Thankfully, it looks as if things are about to change although it will be a while before we see any productivity increases turned into trade surpluses that will finance future domestic spending without increasing the national debt.
Unfortunately, any signs that we are embarking on an era of responsible spending are still only a prediction rather than based on hard evidence that we have finally begun to live within our means.
Current predictions of better days are based on diplomatic activity rather than money in the bank yet it is encouraging to see senior Government Ministers spending time out of the country on successful trade talks with foreign governments that have real potential for significant increases to the nation’s coffers.
While I run hot and cold on Luxon as Prime Minister and leader of the Government coalition, his efforts at the ambassadorial level have been noteworthy and, should the results of his labours bear the fruit we are expecting, he is entitled to the credit he is due.

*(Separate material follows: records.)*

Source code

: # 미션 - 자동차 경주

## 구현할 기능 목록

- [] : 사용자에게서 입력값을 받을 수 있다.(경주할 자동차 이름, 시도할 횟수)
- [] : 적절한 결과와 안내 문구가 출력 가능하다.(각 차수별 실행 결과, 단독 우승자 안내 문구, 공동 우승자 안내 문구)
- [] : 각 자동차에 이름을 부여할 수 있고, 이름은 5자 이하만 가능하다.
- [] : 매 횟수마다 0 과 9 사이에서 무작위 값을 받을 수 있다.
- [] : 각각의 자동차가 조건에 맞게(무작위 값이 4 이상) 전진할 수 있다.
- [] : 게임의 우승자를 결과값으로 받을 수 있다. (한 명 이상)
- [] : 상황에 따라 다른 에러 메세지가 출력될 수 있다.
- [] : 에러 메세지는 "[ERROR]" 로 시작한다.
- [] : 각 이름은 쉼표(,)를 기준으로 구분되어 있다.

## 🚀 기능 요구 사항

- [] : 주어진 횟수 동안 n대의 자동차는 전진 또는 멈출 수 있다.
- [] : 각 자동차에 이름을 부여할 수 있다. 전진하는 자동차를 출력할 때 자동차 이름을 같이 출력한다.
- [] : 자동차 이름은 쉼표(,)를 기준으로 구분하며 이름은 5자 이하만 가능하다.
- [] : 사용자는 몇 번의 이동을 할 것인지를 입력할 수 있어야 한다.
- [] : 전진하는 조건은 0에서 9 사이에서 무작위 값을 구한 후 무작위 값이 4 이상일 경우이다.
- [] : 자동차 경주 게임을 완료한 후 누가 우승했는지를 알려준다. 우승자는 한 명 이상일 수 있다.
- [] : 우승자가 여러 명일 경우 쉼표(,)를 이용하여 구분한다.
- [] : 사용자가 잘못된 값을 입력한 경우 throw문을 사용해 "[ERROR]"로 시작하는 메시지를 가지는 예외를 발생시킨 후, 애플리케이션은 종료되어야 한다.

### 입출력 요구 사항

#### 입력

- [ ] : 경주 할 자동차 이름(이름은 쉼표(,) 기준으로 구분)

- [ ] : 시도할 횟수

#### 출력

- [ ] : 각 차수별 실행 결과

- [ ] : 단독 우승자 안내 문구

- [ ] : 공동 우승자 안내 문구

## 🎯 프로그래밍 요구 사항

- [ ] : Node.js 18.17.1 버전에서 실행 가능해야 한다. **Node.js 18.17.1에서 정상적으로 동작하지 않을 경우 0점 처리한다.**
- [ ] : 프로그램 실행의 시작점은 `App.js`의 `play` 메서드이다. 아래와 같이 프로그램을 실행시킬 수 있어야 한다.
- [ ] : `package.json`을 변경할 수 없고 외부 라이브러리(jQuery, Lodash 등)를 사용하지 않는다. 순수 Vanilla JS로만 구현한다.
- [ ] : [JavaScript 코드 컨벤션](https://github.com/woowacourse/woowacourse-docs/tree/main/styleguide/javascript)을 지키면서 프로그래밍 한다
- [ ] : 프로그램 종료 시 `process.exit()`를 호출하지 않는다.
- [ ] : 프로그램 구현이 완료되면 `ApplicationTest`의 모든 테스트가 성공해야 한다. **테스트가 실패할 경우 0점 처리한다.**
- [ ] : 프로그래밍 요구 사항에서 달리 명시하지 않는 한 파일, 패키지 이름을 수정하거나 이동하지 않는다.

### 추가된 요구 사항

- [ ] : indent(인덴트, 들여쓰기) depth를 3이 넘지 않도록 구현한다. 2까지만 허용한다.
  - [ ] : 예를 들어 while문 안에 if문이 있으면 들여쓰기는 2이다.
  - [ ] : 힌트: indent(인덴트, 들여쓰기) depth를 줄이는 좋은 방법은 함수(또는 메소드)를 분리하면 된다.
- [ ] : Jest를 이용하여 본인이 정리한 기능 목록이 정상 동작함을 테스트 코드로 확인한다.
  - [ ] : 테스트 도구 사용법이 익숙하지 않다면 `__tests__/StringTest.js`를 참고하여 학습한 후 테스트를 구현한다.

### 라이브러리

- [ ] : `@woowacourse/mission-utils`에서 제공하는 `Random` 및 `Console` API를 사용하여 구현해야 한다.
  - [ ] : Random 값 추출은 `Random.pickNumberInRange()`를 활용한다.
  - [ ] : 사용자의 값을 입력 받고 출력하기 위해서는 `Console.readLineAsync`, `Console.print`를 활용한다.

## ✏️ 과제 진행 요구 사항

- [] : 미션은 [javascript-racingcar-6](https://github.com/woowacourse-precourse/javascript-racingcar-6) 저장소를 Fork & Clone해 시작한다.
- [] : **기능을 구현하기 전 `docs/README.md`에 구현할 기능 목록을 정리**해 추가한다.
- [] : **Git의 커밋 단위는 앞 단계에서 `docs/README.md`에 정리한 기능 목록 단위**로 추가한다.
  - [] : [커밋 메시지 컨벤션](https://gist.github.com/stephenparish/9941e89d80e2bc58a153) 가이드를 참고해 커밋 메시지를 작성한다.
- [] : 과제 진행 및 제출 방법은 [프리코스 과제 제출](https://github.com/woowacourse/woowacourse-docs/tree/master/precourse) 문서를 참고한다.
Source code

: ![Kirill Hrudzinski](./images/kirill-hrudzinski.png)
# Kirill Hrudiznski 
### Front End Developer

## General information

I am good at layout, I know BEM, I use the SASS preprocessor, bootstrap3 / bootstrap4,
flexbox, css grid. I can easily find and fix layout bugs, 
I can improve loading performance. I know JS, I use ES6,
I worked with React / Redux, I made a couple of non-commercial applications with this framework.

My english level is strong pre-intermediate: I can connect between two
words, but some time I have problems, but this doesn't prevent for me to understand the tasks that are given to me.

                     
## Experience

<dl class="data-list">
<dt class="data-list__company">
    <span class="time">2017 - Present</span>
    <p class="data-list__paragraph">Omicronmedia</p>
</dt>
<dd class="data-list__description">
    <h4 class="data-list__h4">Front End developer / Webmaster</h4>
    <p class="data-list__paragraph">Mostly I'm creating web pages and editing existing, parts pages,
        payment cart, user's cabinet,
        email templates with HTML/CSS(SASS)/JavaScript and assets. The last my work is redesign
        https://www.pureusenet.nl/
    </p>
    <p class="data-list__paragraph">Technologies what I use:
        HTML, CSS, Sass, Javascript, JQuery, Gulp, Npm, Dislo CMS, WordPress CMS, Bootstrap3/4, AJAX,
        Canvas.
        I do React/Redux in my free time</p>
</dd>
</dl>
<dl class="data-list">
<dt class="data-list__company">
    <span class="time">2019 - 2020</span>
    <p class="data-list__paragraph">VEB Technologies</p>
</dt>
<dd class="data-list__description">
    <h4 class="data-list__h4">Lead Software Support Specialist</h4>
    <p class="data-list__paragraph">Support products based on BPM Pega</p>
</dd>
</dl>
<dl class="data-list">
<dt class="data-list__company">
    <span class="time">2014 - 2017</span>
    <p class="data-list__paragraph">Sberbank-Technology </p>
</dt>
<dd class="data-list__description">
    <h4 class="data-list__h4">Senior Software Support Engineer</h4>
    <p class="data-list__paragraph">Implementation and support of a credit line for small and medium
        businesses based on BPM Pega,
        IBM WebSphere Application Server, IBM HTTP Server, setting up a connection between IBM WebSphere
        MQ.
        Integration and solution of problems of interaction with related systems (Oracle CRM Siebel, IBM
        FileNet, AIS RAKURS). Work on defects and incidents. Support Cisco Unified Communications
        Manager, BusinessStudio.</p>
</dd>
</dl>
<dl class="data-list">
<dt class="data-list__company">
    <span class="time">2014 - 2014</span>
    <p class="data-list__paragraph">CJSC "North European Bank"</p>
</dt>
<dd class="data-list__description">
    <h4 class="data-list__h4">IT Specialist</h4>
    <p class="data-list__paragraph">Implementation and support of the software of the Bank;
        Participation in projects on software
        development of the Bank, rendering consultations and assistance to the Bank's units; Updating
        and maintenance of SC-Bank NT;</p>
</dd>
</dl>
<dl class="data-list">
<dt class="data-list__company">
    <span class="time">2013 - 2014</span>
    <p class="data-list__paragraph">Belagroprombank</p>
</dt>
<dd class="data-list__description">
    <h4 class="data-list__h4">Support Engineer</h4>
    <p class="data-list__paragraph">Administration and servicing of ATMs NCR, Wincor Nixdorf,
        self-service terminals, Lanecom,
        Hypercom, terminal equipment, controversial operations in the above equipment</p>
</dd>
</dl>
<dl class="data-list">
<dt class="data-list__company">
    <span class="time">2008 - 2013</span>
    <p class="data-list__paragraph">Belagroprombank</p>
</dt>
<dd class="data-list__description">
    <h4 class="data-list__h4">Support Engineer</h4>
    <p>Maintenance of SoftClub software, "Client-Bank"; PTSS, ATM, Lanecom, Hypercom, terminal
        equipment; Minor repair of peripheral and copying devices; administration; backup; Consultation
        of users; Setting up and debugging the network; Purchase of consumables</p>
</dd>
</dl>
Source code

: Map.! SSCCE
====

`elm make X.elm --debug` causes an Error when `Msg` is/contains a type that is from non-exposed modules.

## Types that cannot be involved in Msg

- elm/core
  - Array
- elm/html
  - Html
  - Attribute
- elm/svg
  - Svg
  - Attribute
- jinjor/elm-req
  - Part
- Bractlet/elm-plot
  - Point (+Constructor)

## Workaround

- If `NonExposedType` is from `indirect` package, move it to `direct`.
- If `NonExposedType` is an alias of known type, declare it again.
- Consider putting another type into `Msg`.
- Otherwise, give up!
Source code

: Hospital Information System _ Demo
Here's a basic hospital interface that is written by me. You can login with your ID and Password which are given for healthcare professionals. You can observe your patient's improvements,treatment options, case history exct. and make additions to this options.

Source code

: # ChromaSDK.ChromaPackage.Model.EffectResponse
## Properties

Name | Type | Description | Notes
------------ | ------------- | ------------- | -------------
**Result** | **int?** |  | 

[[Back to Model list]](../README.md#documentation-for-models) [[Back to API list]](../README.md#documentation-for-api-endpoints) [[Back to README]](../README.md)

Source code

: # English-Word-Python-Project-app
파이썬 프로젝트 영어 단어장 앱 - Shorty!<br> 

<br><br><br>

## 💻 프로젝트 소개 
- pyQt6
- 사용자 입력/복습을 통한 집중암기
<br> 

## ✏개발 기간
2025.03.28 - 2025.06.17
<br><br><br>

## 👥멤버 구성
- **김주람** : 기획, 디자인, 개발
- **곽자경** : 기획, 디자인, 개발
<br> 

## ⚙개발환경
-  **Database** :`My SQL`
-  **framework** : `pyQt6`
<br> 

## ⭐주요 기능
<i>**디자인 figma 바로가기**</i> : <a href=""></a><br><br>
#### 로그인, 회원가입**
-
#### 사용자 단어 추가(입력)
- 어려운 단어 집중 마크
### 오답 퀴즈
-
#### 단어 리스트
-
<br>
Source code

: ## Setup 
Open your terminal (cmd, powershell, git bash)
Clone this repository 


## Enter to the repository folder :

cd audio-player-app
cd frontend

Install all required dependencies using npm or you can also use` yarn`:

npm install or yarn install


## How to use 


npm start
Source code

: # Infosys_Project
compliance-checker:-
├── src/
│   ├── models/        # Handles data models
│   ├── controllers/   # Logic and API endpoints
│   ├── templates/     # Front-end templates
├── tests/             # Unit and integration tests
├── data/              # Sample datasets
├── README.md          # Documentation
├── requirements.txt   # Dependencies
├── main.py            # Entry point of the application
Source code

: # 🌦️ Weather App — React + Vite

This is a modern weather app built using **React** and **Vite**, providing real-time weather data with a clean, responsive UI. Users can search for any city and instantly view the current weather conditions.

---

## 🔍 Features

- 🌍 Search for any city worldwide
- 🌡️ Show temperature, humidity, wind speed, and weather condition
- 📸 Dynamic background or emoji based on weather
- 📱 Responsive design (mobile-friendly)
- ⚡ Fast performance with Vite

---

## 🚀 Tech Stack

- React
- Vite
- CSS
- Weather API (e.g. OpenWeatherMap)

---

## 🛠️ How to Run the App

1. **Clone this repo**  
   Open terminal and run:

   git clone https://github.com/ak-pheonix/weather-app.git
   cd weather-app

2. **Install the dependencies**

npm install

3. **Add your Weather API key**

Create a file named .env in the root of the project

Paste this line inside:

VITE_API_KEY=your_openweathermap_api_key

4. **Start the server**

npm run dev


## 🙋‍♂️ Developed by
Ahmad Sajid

His trips to India, Vietnam and other Asian tiger economies have laid the ground work for positive increases in our trading balances with those developing countries.
But all this will be for nothing if the Government capitulates to the radical elements of unions and socially active pressure groups who are making claims we can’t afford.
It is no surprise that the usual suspects appear daily on our TV screens bemoaning the “soulless” nature of those who control the nation’s purse strings.
Anybody can use statistics to justify a claim for more money yet, until the country’s producers (in whatever capacity) are rewarded for the overtures politicians have made in foreign markets, the Government has a responsibility to limit extra expenditure to areas that represent the “need to have” rather than the “like to have”.
And before my detractors rush to find fault with my analysis, may I invite them to pay a visit to our Tairawhiti region which includes some of the lowest decile communities in the country. While current local government inertia has stalled visionary plans to restructure the regional economy by making use of our under utilised natural resources, the potential for substantial growth remains untapped.
Meanwhile, in spite of the emotional claims by members of the self appointed national conscience that we are one minute away from midnight, the unmistakable social statistics will surprise if not convince you that this nation as a whole is in pretty good shape compared to just about any other comparable country in the world.
As an old hand with a finger on the pulse, I am happy to report that, relatively speaking, we are doing OK.
Sure there are indicators that “the poor are always with us” but if you look hard enough, you will find the State agencies providing a social safety net that is the envy of the world. Just ask the highly skilled immigrants who are banging on our door trying to gain entry.
And if that isn’t enough, spend time sitting outside the general store here in Tolaga Bay and count the vehicles that are more than 5 years old. Vehicle ownership (age and type) is a reliable measure of how the low paid workers are doing during these uncertain times. Weekly budgets that include significant vehicle related payments are an indicator of where family discretionary spending is going.
There aren’t too many “pogo” sticks parked up outside the pub these days.
By contrast, I drive a 12 year old Commodore with 210,000 kms on the clock which I can’t afford to replace until l win Lotto.
Go figure.
Clive Bibby is a commentator, consultant, farmer and community leader, who lives in Tolaga Bay.
2 comments:
Thx for the thoughtful, even handed article Clive.
The reformed RMA and the local government ammendment bill will help unlock Gizzys treasures.
The next challenge for Luxon, is how does he prevent another Clark advised Labour government reversing his many wonderful changes!
A referendum clause added to the regulatory standards bill, allowing citizens to demand a say when government continues to implement bad regulation, or implement policies not campaigned on, will be a start.
In other words, to protect against future self enriching labour leaders, NZ taxpayers should be the ultimate regulatory standards board.
It is all about priorities and are all those flash vehicles subsidised by the taxpayer? Just asking!